Requires strictly positive X — use `multiplicative_replacement()` for data with zeros.

### Low-Level CoDA Utilities

Available via `from pmf_acls.coda import ...`:

| Function | Description |
|----------|-------------|
| `closure(X)` | Normalize rows to sum to 1 |
| `clr_transform(X)` / `clr_inverse(X_clr)` | Centered log-ratio transform |
| `ilr_transform(X)` / `ilr_inverse(X_ilr)` | Isometric log-ratio transform |
| `aitchison_distance(X, Y)` | Aitchison distance between compositions |
| `multiplicative_replacement(X)` | Replace zeros for log-ratio transforms |

## Data Preparation

```python
from pmf_acls import prepare_data

X_clean, sigma = prepare_data(
    X_raw,
    detection_limit=detection_limits,
    missing_method='median',
    bdl_replacement='half_dl',
    uncertainty_method='poisson',
)
result = pmf(X_clean, sigma, p=3)
```

## Tests

```bash
pytest pmf_acls/tests/ -v
```

## Dependencies

- numpy >= 1.20.0
- scipy >= 1.7.0

### Optional

- JAX >= 0.4.0 (GPU acceleration for Newton solver)

## License

GPL-3.0-only

## References

- Lu, J. & Wu, L. (2005).
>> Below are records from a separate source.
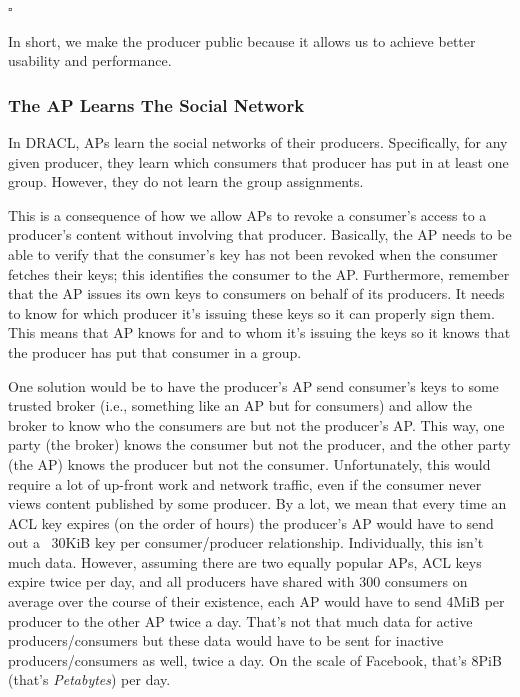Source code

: \documentclass[pdftex,12pt,a4papaer,twoside,notitlepage]{report}
\begin{document}
{\hfill $\square$}

In short, we make the producer public because it allows us to achieve better
usability and performance.

\subsubsection{The AP Learns The Social Network}
\label{sub:ap_learns_network}

In DRACL, APs learn the social networks of their producers. Specifically,
for any given producer, they learn which consumers that producer has put in at
least one group. However, they do not learn the group assignments.

This is a consequence of how we allow APs to revoke a consumer's access to a
producer's content without involving that producer. Basically, the AP needs to
be able to verify that the consumer's key has not been revoked when the consumer
fetches their keys; this identifies the consumer to the AP. Furthermore,
remember that the AP issues its own keys to consumers on behalf of its
producers. It needs to know for which producer it's issuing these keys so it can
properly sign them. This means that AP knows for and to whom it's issuing the
keys so it knows that the producer has put that consumer in a group.

One solution would be to have the producer's AP send consumer's keys to some
trusted broker (i.e., something like an AP but for consumers) and allow the
broker to know who the consumers are but not the producer's AP. This way, one
party (the broker) knows the consumer but not the producer, and the other party
(the AP) knows the producer but not the consumer. Unfortunately, this would
require a lot of up-front work and network traffic, even if the consumer never
views content published by some producer. By a lot, we mean that every time an
ACL key expires (on the order of hours) the producer's AP would have to send out
a ~30KiB key per consumer/producer relationship. Individually, this isn't much
data. However, assuming there are two equally popular APs, ACL keys expire twice
per day, and all producers have shared with 300 consumers on average over the
course of their existence, each AP would have to send 4MiB per producer to the
other AP twice a day. That's not that much data for active producers/consumers
but these data would have to be sent for inactive producers/consumers as well,
twice a day. On the scale of Facebook, that's 8PiB (that's \emph{Petabytes}) per
day.
\end{document}
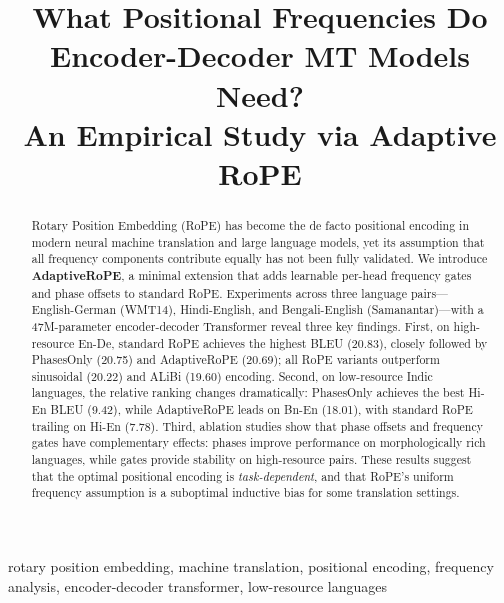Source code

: \documentclass[conference]{IEEEtran}
\begin{document}
\title{What Positional Frequencies Do Encoder-Decoder MT Models Need?\\
An Empirical Study via Adaptive RoPE}

\author{
}

\maketitle

\begin{abstract}
Rotary Position Embedding (RoPE) has become the de facto positional encoding
in modern neural machine translation and large language models, yet its
assumption that all frequency components contribute equally has not been fully
validated. We introduce \textbf{AdaptiveRoPE}, a minimal extension that adds
learnable per-head frequency gates and phase offsets to standard RoPE.
Experiments across three language pairs---English-German (WMT14), Hindi-English,
and Bengali-English (Samanantar)---with a 47M-parameter encoder-decoder
Transformer reveal three key findings. First, on high-resource En-De, standard
RoPE achieves the highest BLEU (20.83), closely followed by PhasesOnly (20.75)
and AdaptiveRoPE (20.69); all RoPE variants outperform sinusoidal (20.22) and
ALiBi (19.60) encoding. Second, on low-resource Indic languages, the relative
ranking changes dramatically: PhasesOnly achieves the best Hi-En BLEU (9.42),
while AdaptiveRoPE leads on Bn-En (18.01), with standard RoPE trailing on
Hi-En (7.78). Third, ablation studies show that phase offsets and frequency
gates have complementary effects: phases improve performance on morphologically
rich languages, while gates provide stability on high-resource pairs. These
results suggest that the optimal positional encoding is \emph{task-dependent},
and that RoPE's uniform frequency assumption is a suboptimal inductive bias
for some translation settings.
\end{abstract}

\begin{IEEEkeywords}
rotary position embedding, machine translation, positional encoding, frequency
analysis, encoder-decoder transformer, low-resource languages
\end{IEEEkeywords}
\end{document}
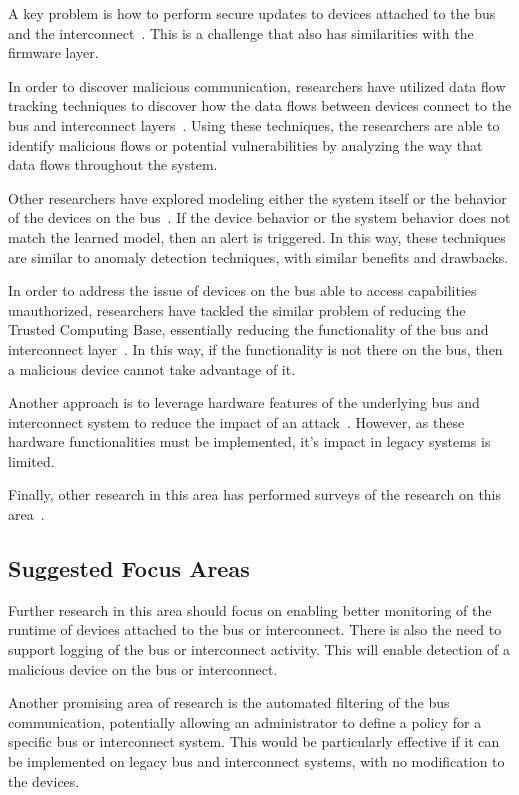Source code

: \documentclass[11pt,letterpaper]{article}
\begin{document}
A key problem is how to perform secure updates to devices attached to
the bus and the interconnect~\cite{Larson2008}. This is a challenge
that also has similarities with the firmware layer.

In order to discover malicious communication, researchers have
utilized data flow tracking techniques to discover how the data flows
between devices connect to the bus and interconnect
layers~\cite{Schweppe2012}. Using these techniques, the researchers
are able to identify malicious flows or potential vulnerabilities by
analyzing the way that data flows throughout the system.

Other researchers have explored modeling either the system itself
or the behavior of the devices on the bus~\cite{Stewin2013a,
  Drolia2011}. If the device behavior or the system behavior does not
match the learned model, then an alert is triggered. In this way,
these techniques are similar to anomaly detection techniques, with
similar benefits and drawbacks. 

In order to address the issue of devices on the bus able to access
capabilities unauthorized, researchers have tackled the similar
problem of reducing the Trusted Computing Base, essentially reducing
the functionality of the bus and interconnect
layer~\cite{Vasudevan2012, Zhang2013, Zhou2009}. In this way, if the
functionality is not there on the bus, then a malicious device cannot
take advantage of it.

Another approach is to leverage hardware features of the underlying
bus and interconnect system to reduce the impact of an
attack~\cite{Wolf2012, Wojtczuk2011}. However, as these hardware
functionalities must be implemented, it's impact in legacy systems is
limited.

Finally, other research in this area has performed surveys of the
research on this area~\cite{Kleberger2011, Studnia2013, Thom2008,
  Wolf2004, Wolf2007, Wright2011, Zhao2002}.

\subsection{Suggested Focus Areas}

Further research in this area should focus on enabling better
monitoring of the runtime of devices attached to the bus or
interconnect. There is also the need to support logging of the bus or
interconnect activity. This will enable detection of a malicious
device on the bus or interconnect.

Another promising area of research is the automated filtering of
the bus communication, potentially allowing an administrator to define
a policy for a specific bus or interconnect system. This would be
particularly effective if it can be implemented on legacy bus and
interconnect systems, with no modification to the devices.
\end{document}
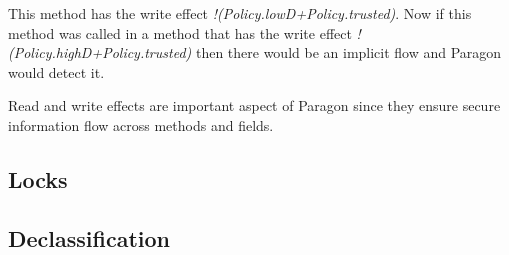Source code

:This method has the write effect \emph{!(Policy.lowD+Policy.trusted)}. Now if this method was called in a method that has the write effect \emph{!(Policy.highD+Policy.trusted)} then there would be an implicit flow and Paragon would detect it.

Read and write effects are important aspect of Paragon since they ensure secure information flow across methods and fields.

\subsection{Locks}



\subsection{Declassification}

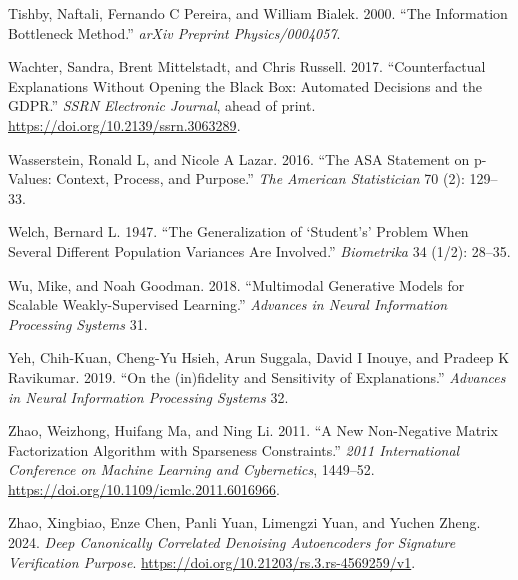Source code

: \documentclass[
  letterpaper,
]{report}
\newlength{\cslhangindent}
\newenvironment{CSLReferences}[2] %
 {\begin{list}{}{%
  \setlength{\itemindent}{0pt}
  \setlength{\leftmargin}{0pt}
  \setlength{\parsep}{0pt}
  \ifodd #1
   \setlength{\leftmargin}{\cslhangindent}
   \setlength{\itemindent}{-1\cslhangindent}
  \fi
  \setlength{\itemsep}{#2\baselineskip}}}
 {\end{list}}
\begin{document}
\begin{CSLReferences}{1}{1}
Tishby, Naftali, Fernando C Pereira, and William Bialek. 2000. {``The
Information Bottleneck Method.''} \emph{arXiv Preprint Physics/0004057}.

Wachter, Sandra, Brent Mittelstadt, and Chris Russell. 2017.
{``Counterfactual Explanations Without Opening the Black Box: Automated
Decisions and the GDPR.''} \emph{SSRN Electronic Journal}, ahead of
print. \url{https://doi.org/10.2139/ssrn.3063289}.

Wasserstein, Ronald L, and Nicole A Lazar. 2016. {``The ASA Statement on
p-Values: Context, Process, and Purpose.''} \emph{The American
Statistician} 70 (2): 129--33.

Welch, Bernard L. 1947. {``The Generalization of {`Student's'} Problem
When Several Different Population Variances Are Involved.''}
\emph{Biometrika} 34 (1/2): 28--35.

Wu, Mike, and Noah Goodman. 2018. {``Multimodal Generative Models for
Scalable Weakly-Supervised Learning.''} \emph{Advances in Neural
Information Processing Systems} 31.

Yeh, Chih-Kuan, Cheng-Yu Hsieh, Arun Suggala, David I Inouye, and
Pradeep K Ravikumar. 2019. {``On the (in)fidelity and Sensitivity of
Explanations.''} \emph{Advances in Neural Information Processing
Systems} 32.

Zhao, Weizhong, Huifang Ma, and Ning Li. 2011. {``A New Non-Negative
Matrix Factorization Algorithm with Sparseness Constraints.''}
\emph{2011 International Conference on Machine Learning and
Cybernetics}, 1449--52.
\url{https://doi.org/10.1109/icmlc.2011.6016966}.

Zhao, Xingbiao, Enze Chen, Panli Yuan, Limengzi Yuan, and Yuchen Zheng.
2024. \emph{Deep Canonically Correlated Denoising Autoencoders for
Signature Verification Purpose}.
\url{https://doi.org/10.21203/rs.3.rs-4569259/v1}.

\end{CSLReferences}
\end{document}
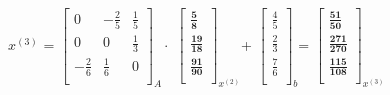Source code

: \documentclass[tikz,12pt,margin=0px]{article}
\newcommand\ddfrac[2]{\frac{\displaystyle #1}{\displaystyle #2}}
\begin{document}
    \begin{center}
        $x^{(3)}$ =
        $\begin{bmatrix}
            0 & -\ddfrac{2}{5} & \ddfrac{1}{5} \\[0.3em]
            0 & 0 & \ddfrac{1}{3} \\[0.3em]
            -\ddfrac{2}{6} & \ddfrac{1}{6} & 0 \\[0.3em]
        \end{bmatrix}_{A} \cdot$
        $\begin{bmatrix}
            \ddfrac{\textbf{5}}{\textbf{8}} \\[0.3em]
            \ddfrac{\textbf{19}}{\textbf{18}} \\[0.3em]
            \ddfrac{\textbf{91}}{\textbf{90}} \\[0.3em]
        \end{bmatrix}_{x^{(2)}}$+
        $\begin{bmatrix}
            \ddfrac{4}{5} \\[0.3em]
            \ddfrac{2}{3} \\[0.3em]
            \ddfrac{7}{6} \\[0.3em]
        \end{bmatrix}_{b}$=
        $\begin{bmatrix}
            \ddfrac{\textbf{51}}{\textbf{50}} \\[0.3em]
            \ddfrac{\textbf{271}}{\textbf{270}} \\[0.3em]
            \ddfrac{\textbf{115}}{\textbf{108}} \\[0.3em]
        \end{bmatrix}_{x^{(3)}}$
    \end{center}
\end{document}

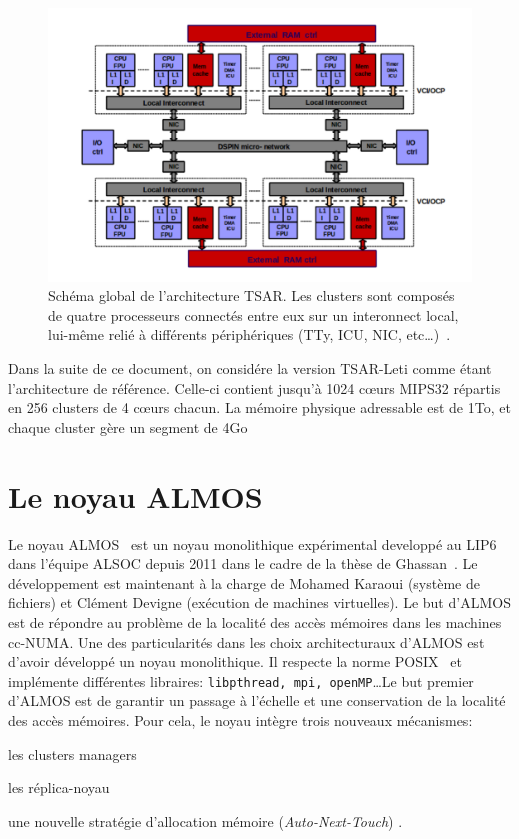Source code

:     \begin{figure}[ht]
      \centering \includegraphics[scale=0.241]{include/img/tsar.png}
      \caption{Schéma global de l'architecture TSAR. Les clusters sont composés
        de quatre processeurs connectés entre eux sur un interonnect local,
        lui-même relié à différents périphériques (TTy, ICU, NIC,
        etc\ldots)~\citep{greiner2009tsar}.}
      \label{fig:tsar}
    \end{figure}
     

    Dans la suite de ce document, on considére la version TSAR-Leti comme étant
    l'architecture de référence. Celle-ci contient jusqu'à 1024 c\oe urs MIPS32
    répartis en 256 clusters de 4 c\oe urs chacun. La mémoire physique
    adressable est de 1To, et chaque cluster gère un segment de 4Go


  \section{Le noyau ALMOS}
  \label{sec:almos}

    Le noyau ALMOS~\cite{almaless2011almos,almaless2014universite} est un noyau
    monolithique expérimental developpé au LIP6 dans l'équipe ALSOC depuis 2011
    dans le cadre de la thèse de Ghassan~\citeauthor{almaless2014universite}. Le
    développement est maintenant à la charge de Mohamed Karaoui (système de
    fichiers) et Clément Devigne (exécution de machines virtuelles). Le but
    d'ALMOS est de répondre au problème de la localité des accès mémoires dans
    les machines cc-NUMA. Une des particularités dans les choix architecturaux
    d'ALMOS est d'avoir développé un noyau monolithique. Il respecte la norme
    POSIX~\cite{posix2013} et implémente différentes libraires:
    \texttt{libpthread, mpi, openMP}\ldots Le but premier d'ALMOS est de
    garantir un passage à l'échelle et une conservation de la localité des accès
    mémoires. Pour cela, le noyau intègre trois nouveaux mécanismes:
    \benumline \item les clusters managers \item les réplica-noyau \item une
    nouvelle stratégie d'allocation mémoire (\textit{Auto-Next-Touch})
    \eenumline.

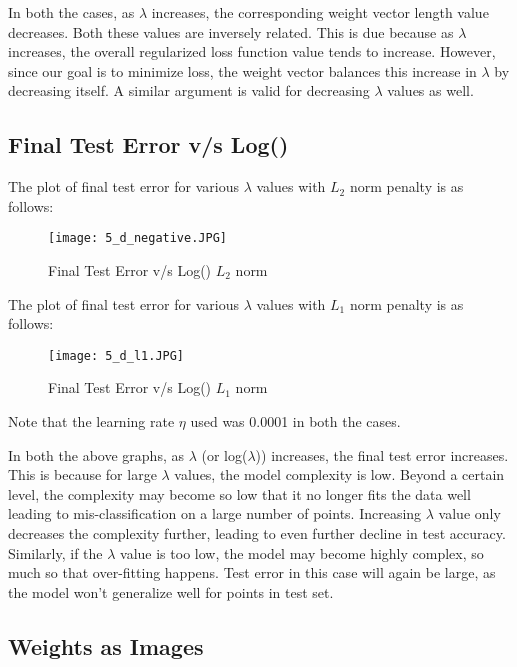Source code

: \documentclass{article}
\begin{document}
In both the cases, as $\lambda$ increases, the corresponding weight vector length value decreases. Both these values are inversely related. This is due because as $\lambda$ increases, the overall regularized loss function value tends to increase. However, since our goal is to minimize loss, the weight vector balances this increase in $\lambda$ by decreasing itself. A similar argument is valid for decreasing $\lambda$ values as well.

\subsection{Final Test Error v/s Log(\lambda)}

The plot of final test error for various $\lambda$ values with $L_{2}$ norm penalty is as follows:

\begin{figure}
  \texttt{[image: 5\_d\_negative.JPG]}
  \caption{Final Test Error v/s Log(\lambda) $L_{2}$ norm}
  \label{fig:graph 5(d) l2}
\end{figure}

The plot of final test error for various $\lambda$ values with $L_{1}$ norm penalty is as follows:

\begin{figure}
  \texttt{[image: 5\_d\_l1.JPG]}
  \caption{Final Test Error v/s Log(\lambda) $L_{1}$ norm}
  \label{fig:graph 5(d) l1}
\end{figure}

Note that the learning rate $\eta$ used was 0.0001 in both the cases.

In both the above graphs, as $\lambda$ (or log($\lambda$)) increases, the final test error increases. This is because for large $\lambda$ values, the model complexity is low. Beyond a certain level, the complexity may become so low that it no longer fits the data well leading to mis-classification on a large number of points. Increasing $\lambda$ value only decreases the complexity further, leading to even further decline in test accuracy. Similarly, if the $\lambda$ value is too low, the model may become highly complex, so much so that over-fitting happens. Test error in this case will again be large, as the model won't generalize well for points in test set.

\subsection{Weights as Images}
\end{document}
Technical details and programming guide for a general two-way PMF algorithm.
- Langville, A. N. et al. (2014). Algorithms, Initializations, and Convergence for the NMF.
- Wang, G. et al. (2006). LS-NMF: A modified non-negative matrix factorization algorithm utilizing uncertainty estimates.
- Schmidt, M. N. et al. (2009). Bayesian non-negative matrix factorization.
- Brouwer, T. et al. (2017). Comparative study of inference methods for Bayesian nonnegative matrix factorisation.
- Cemgil, A. T. (2009). Bayesian inference for nonnegative matrix factorisation models.
- Yuan, Q. et al. (2006). Estimation of organic carbon to primary organic carbon ratio using ACSM/AMS data.
- Blei, D. M. et al. (2003). Latent Dirichlet Allocation.
- Paatero, P. (2013). Interactive comment on "Characterizing the impact of urban emissions on regional aerosol particles."
- Aitchison, J. (1982). The statistical analysis of compositional data. J. R. Stat. Soc. B.
- Egozcue, J. J. et al. (2003). Isometric logratio transformations for compositional data analysis. Math. Geol.
- Egozcue, J. J. & Pawlowsky-Glahn, V. (2016). Changing the reference measure in the simplex and its weighting effects. Austrian J. Stat.
- Martín-Fernández, J. A. et al. (2003). Dealing with zeros and missing values in compositional data sets. Math. Geol.